What you have to do: Please restate the records that follow exactly, skipping their images.

Given records:
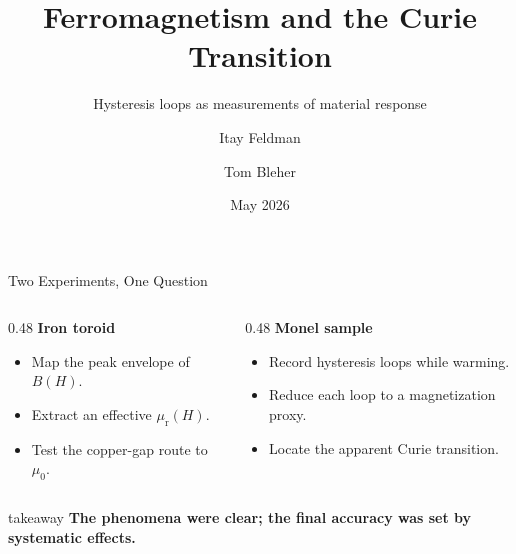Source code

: \documentclass[aspectratio=169]{beamer}
\title[Ferromagnetism Lab]{Ferromagnetism and the Curie Transition}
\subtitle{Hysteresis loops as measurements of material response}
\author[I. Feldman, T. Bleher]{Itay Feldman \and Tom Bleher}
\institute[Tel Aviv University]{School of Physics and Astronomy\\Tel Aviv University}
\date{May 2026}
\newcommand{\mur}{\mu_{\mathrm r}}
\newcommand{\takeaway}[1]{%
  \vspace{0.1em}
  \begin{center}
    \begin{beamercolorbox}[wd=0.94\textwidth,sep=0.35em,center,rounded=true]{takeaway}
      \textbf{#1}
    \end{beamercolorbox}
  \end{center}
}
\begin{document}
\begin{frame}
  \titlepage
\end{frame}

\begin{frame}{Two Experiments, One Question}
  \large
  \begin{columns}[T,onlytextwidth]
    \begin{column}{0.48\textwidth}
      \textbf{Iron toroid}
      \vspace{0.5em}
      \begin{itemize}
        \item Map the peak envelope of $B(H)$.
        \item Extract an effective $\mur(H)$.
        \item Test the copper-gap route to $\mu_0$.
      \end{itemize}
    \end{column}
    \begin{column}{0.48\textwidth}
      \textbf{Monel sample}
      \vspace{0.5em}
      \begin{itemize}
        \item Record hysteresis loops while warming.
        \item Reduce each loop to a magnetization proxy.
        \item Locate the apparent Curie transition.
      \end{itemize}
    \end{column}
  \end{columns}
  \takeaway{The phenomena were clear; the final accuracy was set by systematic effects.}
\end{frame}
\end{document}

Reply:
Source code

: \documentclass[aspectratio=169]{beamer}
\title[Ferromagnetism Lab]{Ferromagnetism and the Curie Transition}
\subtitle{Hysteresis loops as measurements of material response}
\author[I. Feldman, T. Bleher]{Itay Feldman \and Tom Bleher}
\institute[Tel Aviv University]{School of Physics and Astronomy\\Tel Aviv University}
\date{May 2026}
\newcommand{\mur}{\mu_{\mathrm r}}
\newcommand{\takeaway}[1]{%
  \vspace{0.1em}
  \begin{center}
    \begin{beamercolorbox}[wd=0.94\textwidth,sep=0.35em,center,rounded=true]{takeaway}
      \textbf{#1}
    \end{beamercolorbox}
  \end{center}
}
\begin{document}
\begin{frame}
  \titlepage
\end{frame}

\begin{frame}{Two Experiments, One Question}
  \large
  \begin{columns}[T,onlytextwidth]
    \begin{column}{0.48\textwidth}
      \textbf{Iron toroid}
      \vspace{0.5em}
      \begin{itemize}
        \item Map the peak envelope of $B(H)$.
        \item Extract an effective $\mur(H)$.
        \item Test the copper-gap route to $\mu_0$.
      \end{itemize}
    \end{column}
    \begin{column}{0.48\textwidth}
      \textbf{Monel sample}
      \vspace{0.5em}
      \begin{itemize}
        \item Record hysteresis loops while warming.
        \item Reduce each loop to a magnetization proxy.
        \item Locate the apparent Curie transition.
      \end{itemize}
    \end{column}
  \end{columns}
  \takeaway{The phenomena were clear; the final accuracy was set by systematic effects.}
\end{frame}
\end{document}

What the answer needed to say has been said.